** What you need to do **
Going through the entries below, copy out each line that contains "mathbf".

= = = = = = =

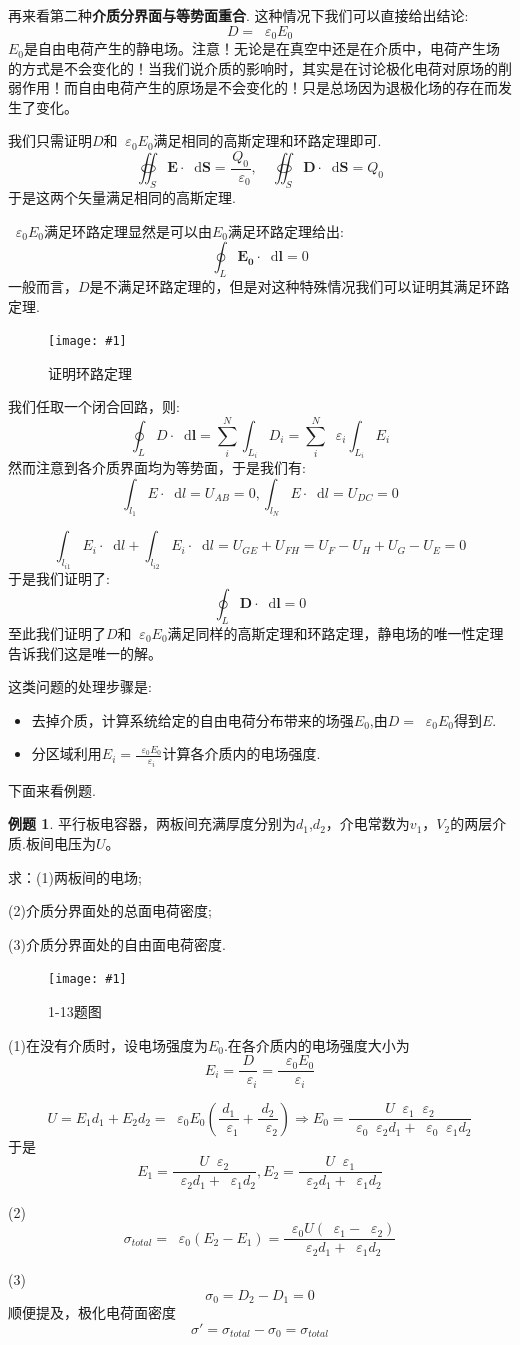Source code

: \documentclass[12pt,a4paper,oneside]{report}
\theoremstyle{definition}
\newtheorem{example}{例题}[chapter]
\theoremstyle{remark}
\newcommand{\insertfig}[3]{
    \begin{figure}[ht]
        \centering
        \texttt{[image: \#1]}
        \caption{#2}
        \label{fig:#1}
    \end{figure}
}
\renewcommand{\d}{\mathop{}\!\mathrm{d}}
\renewcommand{\v}{\mathop{}\!\varepsilon}
\begin{document}
再来看第二种\textbf{介质分界面与等势面重合}. 这种情况下我们可以直接给出结论:
\[
D = \v_0 E_0
\]
$E_0$是自由电荷产生的静电场。注意！无论是在真空中还是在介质中，电荷产生场的方式是不会变化的！当我们说介质的影响时，其实是在讨论极化电荷对原场的削弱作用！而自由电荷产生的原场是不会变化的！只是总场因为退极化场的存在而发生了变化。

我们只需证明$D$和$\v_0 E_0$满足相同的高斯定理和环路定理即可.
\[
\oiint_S \mathbf{E} \cdot \d \mathbf{S}  = \frac{Q_0}{\v_0},\quad
\oiint_S \mathbf{D} \cdot \d \mathbf{S}  = Q_0
\]
于是这两个矢量满足相同的高斯定理.

$\v_0 E_0$满足环路定理显然是可以由$E_0$满足环路定理给出:
\[
\oint_L \mathbf{E_0} \cdot \d \mathbf{l}  = 0 
\]
一般而言，$D$是不满足环路定理的，但是对这种特殊情况我们可以证明其满足环路定理.
  \insertfig{1-4.png}{证明环路定理}{0.25}

我们任取一个闭合回路，则:
\[
\oint_L D \cdot \d \mathbf{l} = \sum_i^N \int_{L_i} D_i = \sum_i^N \v_i \int_{L_i} E_i
\]
然而注意到各介质界面均为等势面，于是我们有:
\[
\int_{l_1} E \cdot \d l =U_{AB} =0, \int_{l_N} E \cdot \d l =U_{DC} =0 
\]

\[
\int_{l_{i1}} E_i \cdot \d l + \int_{l_{i2}} E_i \cdot \d l = U_{GE}+U_{FH}=U_F - U_H+U_G-U_E = 0
\]
于是我们证明了:
\[
\oint_L \mathbf{D} \cdot \d \mathbf{l}  = 0
\]
至此我们证明了$D$和$\v_0 E_0$满足同样的高斯定理和环路定理，静电场的唯一性定理告诉我们这是唯一的解。

这类问题的处理步骤是:
\begin{itemize}
  \item 去掉介质，计算系统给定的自由电荷分布带来的场强$E_0$,由$D=\v_0 E_0$得到$E$.
  \item 分区域利用$E_i=\frac{\v_0 E_0}{\v_i}$计算各介质内的电场强度.
\end{itemize}

下面来看例题.
\begin{example}
  平行板电容器，两板间充满厚度分别为$d_1$,$d_2$，介电常数为$v_1$，$V_2$的两层介质.板间电压为$U$。
  
  求：(1)两板间的电场;
  
  (2)介质分界面处的总面电荷密度;
  
  (3)介质分界面处的自由面电荷密度.
  \insertfig{1-5.png}{1-13题图}{0.25}

(1)在没有介质时，设电场强度为$E_0$.在各介质内的电场强度大小为
\[
E_i = \frac{D}{\v_i}=\frac{\v_0 E_0}{\v_i}
\]

\[
U=E_1d_1+E_2d_2=\v_0E_0(\frac{d_1}{\v_1}+\frac{d_2}{\v_2})
\Rightarrow E_0 = \frac{U\v_1\v_2}{\v_0\v_2d_1+\v_0\v_1d_2}
\]
于是
\[
E_1=\frac{U\v_2}{\v_2d_1+\v_1d_2},E_2 = \frac{U\v_1}{\v_2d_1+\v_1d_2}
\]

(2)\[
\sigma_{total} = \v_0(E_2-E_1) =\frac{\v_0U(\v_1-\v_2)}{\v_2d_1+\v_1d_2}  
\]

(3)\[
\sigma_0 = D_2-D_1 = 0
\]
顺便提及，极化电荷面密度\[
\sigma' = \sigma_{total} -\sigma_0 = \sigma_{total}
\]
\end{example}
\newpage
\end{document}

= = = = = = =

** Written answer **
\oiint_S \mathbf{E} \cdot \d \mathbf{S}  = \frac{Q_0}{\v_0},\quad
\oiint_S \mathbf{D} \cdot \d \mathbf{S}  = Q_0
\oint_L \mathbf{E_0} \cdot \d \mathbf{l}  = 0 
\oint_L D \cdot \d \mathbf{l} = \sum_i^N \int_{L_i} D_i = \sum_i^N \v_i \int_{L_i} E_i
\oint_L \mathbf{D} \cdot \d \mathbf{l}  = 0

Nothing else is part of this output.